# [Dataset items]
++++++++
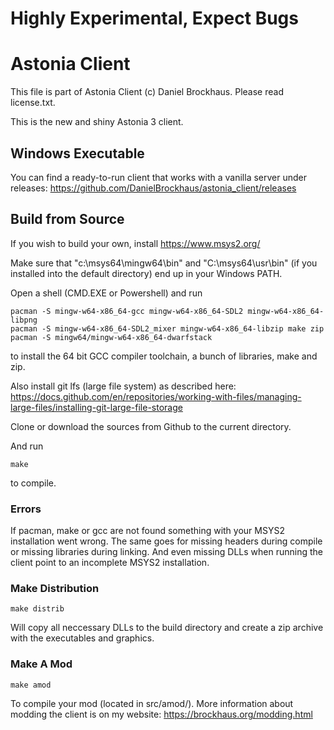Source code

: # Highly Experimental, Expect Bugs

# Astonia Client
This file is part of Astonia Client (c) Daniel Brockhaus. Please read license.txt.

This is the new and shiny Astonia 3 client.

## Windows Executable
You can find a ready-to-run client that works with a vanilla server under
releases: https://github.com/DanielBrockhaus/astonia_client/releases

## Build from Source
If you wish to build your own, install https://www.msys2.org/

Make sure that "c:\msys64\mingw64\bin" and "C:\msys64\usr\bin" (if you installed
into the default directory) end up in your Windows PATH.

Open a shell (CMD.EXE or Powershell) and run

```
pacman -S mingw-w64-x86_64-gcc mingw-w64-x86_64-SDL2 mingw-w64-x86_64-libpng
pacman -S mingw-w64-x86_64-SDL2_mixer mingw-w64-x86_64-libzip make zip
pacman -S mingw64/mingw-w64-x86_64-dwarfstack
```

to install the 64 bit GCC compiler toolchain, a bunch of libraries, make and
zip.

Also install git lfs (large file system) as described here: https://docs.github.com/en/repositories/working-with-files/managing-large-files/installing-git-large-file-storage

Clone or download the sources from Github to the current directory.

And run


```
make
```

to compile.

### Errors
If pacman, make or gcc are not found something with your MSYS2 installation
went wrong. The same goes for missing headers during compile or missing
libraries during linking. And even missing DLLs when running the client point
to an incomplete MSYS2 installation.

### Make Distribution
```
make distrib
```
Will copy all neccessary DLLs to the build directory and create a zip archive
with the executables and graphics.

### Make A Mod
```
make amod
```
To compile your mod (located in src/amod/). More information about modding the
client is on my website: https://brockhaus.org/modding.html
++++++++
# [WHAT YOU SHOULD DO]
Would you copy out every entry above word for word, without the pictures?

# [SOLUTION BELOW]
Source code

: # Highly Experimental, Expect Bugs

# Astonia Client
This file is part of Astonia Client (c) Daniel Brockhaus. Please read license.txt.

This is the new and shiny Astonia 3 client.

## Windows Executable
You can find a ready-to-run client that works with a vanilla server under
releases: https://github.com/DanielBrockhaus/astonia_client/releases

## Build from Source
If you wish to build your own, install https://www.msys2.org/

Make sure that "c:\msys64\mingw64\bin" and "C:\msys64\usr\bin" (if you installed
into the default directory) end up in your Windows PATH.

Open a shell (CMD.EXE or Powershell) and run

```
pacman -S mingw-w64-x86_64-gcc mingw-w64-x86_64-SDL2 mingw-w64-x86_64-libpng
pacman -S mingw-w64-x86_64-SDL2_mixer mingw-w64-x86_64-libzip make zip
pacman -S mingw64/mingw-w64-x86_64-dwarfstack
```

to install the 64 bit GCC compiler toolchain, a bunch of libraries, make and
zip.

Also install git lfs (large file system) as described here: https://docs.github.com/en/repositories/working-with-files/managing-large-files/installing-git-large-file-storage

Clone or download the sources from Github to the current directory.

And run


```
make
```

to compile.

### Errors
If pacman, make or gcc are not found something with your MSYS2 installation
went wrong. The same goes for missing headers during compile or missing
libraries during linking. And even missing DLLs when running the client point
to an incomplete MSYS2 installation.

### Make Distribution
```
make distrib
```
Will copy all neccessary DLLs to the build directory and create a zip archive
with the executables and graphics.

### Make A Mod
```
make amod
```
To compile your mod (located in src/amod/). More information about modding the
client is on my website: https://brockhaus.org/modding.html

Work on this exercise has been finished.